If you like internal and external drama set in aspirational locations, try “The Golden Hour” by Beatriz Williams and you’ll be transported to 1941 Windsor Court. Try “The Last Book Party” by Karen Dukess to go on a journey of self-discovery on Cape Cod.

If you want to read a book with an appealing female lead who’s trying to figure stuff out, read “Evvie Drake Starts Over” by Linda Holmes, host of NPR’s Pop Culture Happy Hour, “In at the Deep End” by Kate Davies about a young woman trying to figure out her sexuality, “The Right Sort of Man” by Allison Montclair which has a nice mix of wit and mystery, and “Star-Crossed” by Minnie Darke which is a charming romantic comedy spiced up by astrological influences.

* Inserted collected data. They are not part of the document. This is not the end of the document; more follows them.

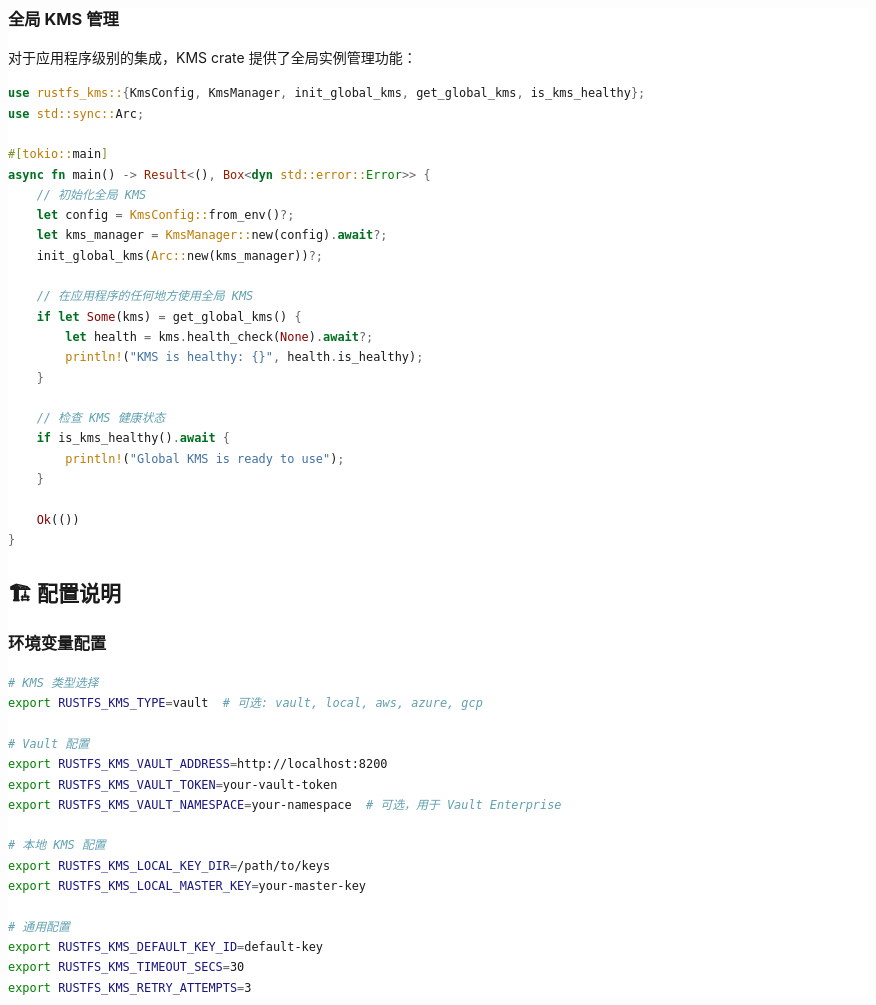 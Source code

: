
 ```rust
```

### 全局 KMS 管理

对于应用程序级别的集成，KMS crate 提供了全局实例管理功能：

```rust
use rustfs_kms::{KmsConfig, KmsManager, init_global_kms, get_global_kms, is_kms_healthy};
use std::sync::Arc;

#[tokio::main]
async fn main() -> Result<(), Box<dyn std::error::Error>> {
    // 初始化全局 KMS
    let config = KmsConfig::from_env()?;
    let kms_manager = KmsManager::new(config).await?;
    init_global_kms(Arc::new(kms_manager))?;

    // 在应用程序的任何地方使用全局 KMS
    if let Some(kms) = get_global_kms() {
        let health = kms.health_check(None).await?;
        println!("KMS is healthy: {}", health.is_healthy);
    }

    // 检查 KMS 健康状态
    if is_kms_healthy().await {
        println!("Global KMS is ready to use");
    }

    Ok(())
}
```

## 🏗️ 配置说明

### 环境变量配置

```bash
# KMS 类型选择
export RUSTFS_KMS_TYPE=vault  # 可选: vault, local, aws, azure, gcp

# Vault 配置
export RUSTFS_KMS_VAULT_ADDRESS=http://localhost:8200
export RUSTFS_KMS_VAULT_TOKEN=your-vault-token
export RUSTFS_KMS_VAULT_NAMESPACE=your-namespace  # 可选，用于 Vault Enterprise

# 本地 KMS 配置
export RUSTFS_KMS_LOCAL_KEY_DIR=/path/to/keys
export RUSTFS_KMS_LOCAL_MASTER_KEY=your-master-key

# 通用配置
export RUSTFS_KMS_DEFAULT_KEY_ID=default-key
export RUSTFS_KMS_TIMEOUT_SECS=30
export RUSTFS_KMS_RETRY_ATTEMPTS=3
```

If a relaxing book is the last thing you want, read “Diary of a Murderer and Other Stories” by Young-Ha Kim which is a collection of stories that begin quietly but morph into turmoil, and “Never Have I Ever” by Joshilyn Jackson which incorporates suspense into her trademark southern family dramas.

If messy family relationships float your boat, read “Honestly, We Meant Well” by Grant Ginder, a story about a family who is struggling to regain connection while simultaneously tearing each other apart, “The Most Fun We Ever Had” by Claire Lombardo, a family saga that explores the challenges of love, and “Mrs. Everything” by Jennifer Weiner about two sisters whose closeness changes with the decades as they struggle to find their places in the world.

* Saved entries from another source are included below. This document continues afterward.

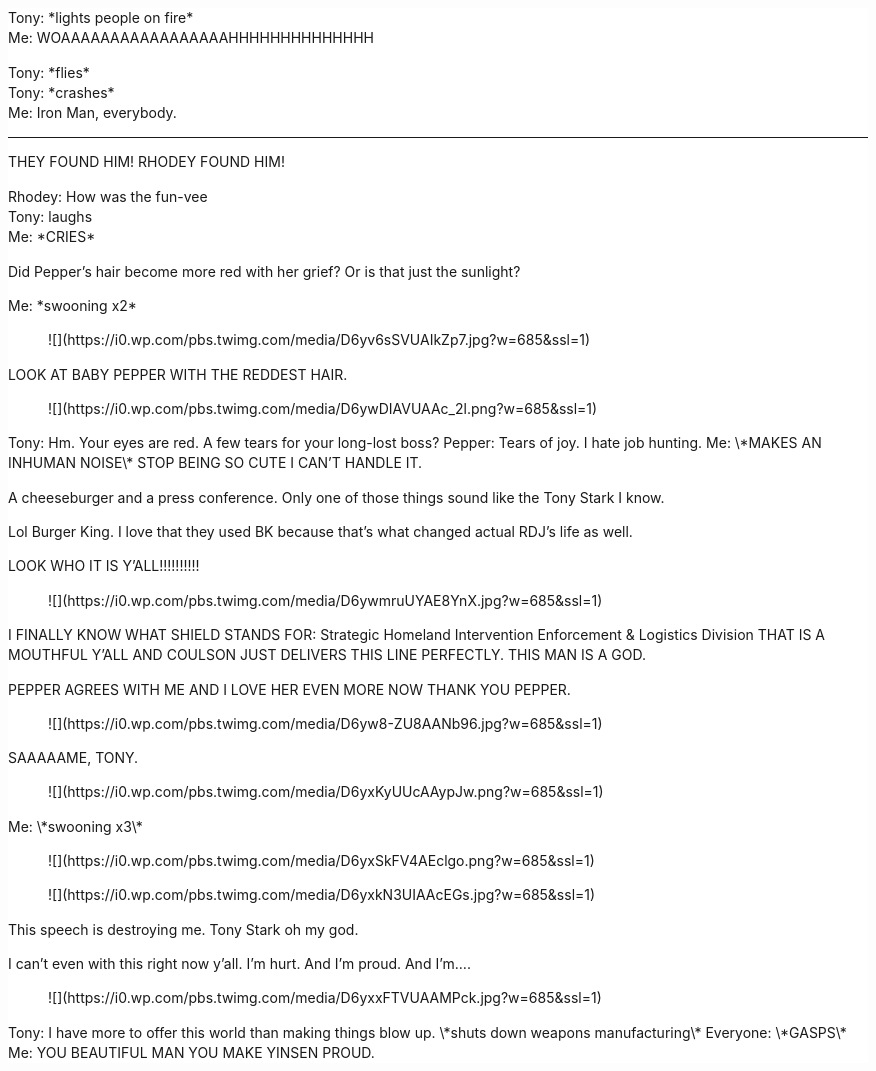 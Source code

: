 Tony: \*lights people on fire\*   
Me: WOAAAAAAAAAAAAAAAAAHHHHHHHHHHHHHH

Tony: \*flies\*   
Tony: \*crashes\*   
Me: Iron Man, everybody.

- - - - - -

THEY FOUND HIM! RHODEY FOUND HIM!

Rhodey: How was the fun-vee   
Tony: laughs   
Me: \*CRIES\*

Did Pepper’s hair become more red with her grief? Or is that just the sunlight?

Me: \*swooning x2\*

<figure class="wp-block-image">![](https://i0.wp.com/pbs.twimg.com/media/D6yv6sSVUAIkZp7.jpg?w=685&ssl=1)</figure>LOOK AT BABY PEPPER WITH THE REDDEST HAIR.

<figure class="wp-block-image">![](https://i0.wp.com/pbs.twimg.com/media/D6ywDIAVUAAc_2l.png?w=685&ssl=1)</figure>Tony: Hm. Your eyes are red. A few tears for your long-lost boss?  
Pepper: Tears of joy. I hate job hunting.   
Me: \*MAKES AN INHUMAN NOISE\* STOP BEING SO CUTE I CAN’T HANDLE IT.

A cheeseburger and a press conference. Only one of those things sound like the Tony Stark I know.

Lol Burger King. I love that they used BK because that’s what changed actual RDJ’s life as well.

LOOK WHO IT IS Y’ALL!!!!!!!!!!

<figure class="wp-block-image">![](https://i0.wp.com/pbs.twimg.com/media/D6ywmruUYAE8YnX.jpg?w=685&ssl=1)</figure>I FINALLY KNOW WHAT SHIELD STANDS FOR:   
Strategic   
Homeland   
Intervention   
Enforcement   
&amp; Logistics   
Division   
THAT IS A MOUTHFUL Y’ALL AND COULSON JUST DELIVERS THIS LINE PERFECTLY. THIS MAN IS A GOD.

PEPPER AGREES WITH ME AND I LOVE HER EVEN MORE NOW THANK YOU PEPPER.

<figure class="wp-block-image">![](https://i0.wp.com/pbs.twimg.com/media/D6yw8-ZU8AANb96.jpg?w=685&ssl=1)</figure>SAAAAAME, TONY.

<figure class="wp-block-image">![](https://i0.wp.com/pbs.twimg.com/media/D6yxKyUUcAAypJw.png?w=685&ssl=1)</figure>Me: \*swooning x3\*

<figure class="wp-block-image">![](https://i0.wp.com/pbs.twimg.com/media/D6yxSkFV4AEclgo.png?w=685&ssl=1)</figure><figure class="wp-block-image">![](https://i0.wp.com/pbs.twimg.com/media/D6yxkN3UIAAcEGs.jpg?w=685&ssl=1)</figure>This speech is destroying me. Tony Stark oh my god.

I can’t even with this right now y’all. I’m hurt. And I’m proud. And I’m….

<figure class="wp-block-image">![](https://i0.wp.com/pbs.twimg.com/media/D6yxxFTVUAAMPck.jpg?w=685&ssl=1)</figure>Tony: I have more to offer this world than making things blow up. \*shuts down weapons manufacturing\*   
Everyone: \*GASPS\*   
Me: YOU BEAUTIFUL MAN YOU MAKE YINSEN PROUD.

If you want to be immersed in another time and place and be surrounded by evocative language, read “The Electric Hotel” by Dominic Smith about the making of a mid-century, silent film masterpiece, “Sabrina and Corina” by Kali Fajardo-Anstine, a series of short stories about Latina and Indigenous American women who long to be seen, and “Swift: New and Selected Poems” by David Baker is for you if you like reading poems about the natural world.

If you like small bites of history, you’ll love “Best. Movie. Year. Ever: How 1999 Blew Up the Big Screen” by Bria Raftery. It is full of pop culture and includes interviews never before seen. “The Cat Men of Gotham: Tales of Feline Friendships in Old New York” by Peggy Gavan uses the unassuming kitty to bring light to historic places in Manhattan, and “Tiny Hot Dogs: A Memoir in Small Bites” by Mary Giuliani is a memoir in short stories surrounded by recipes.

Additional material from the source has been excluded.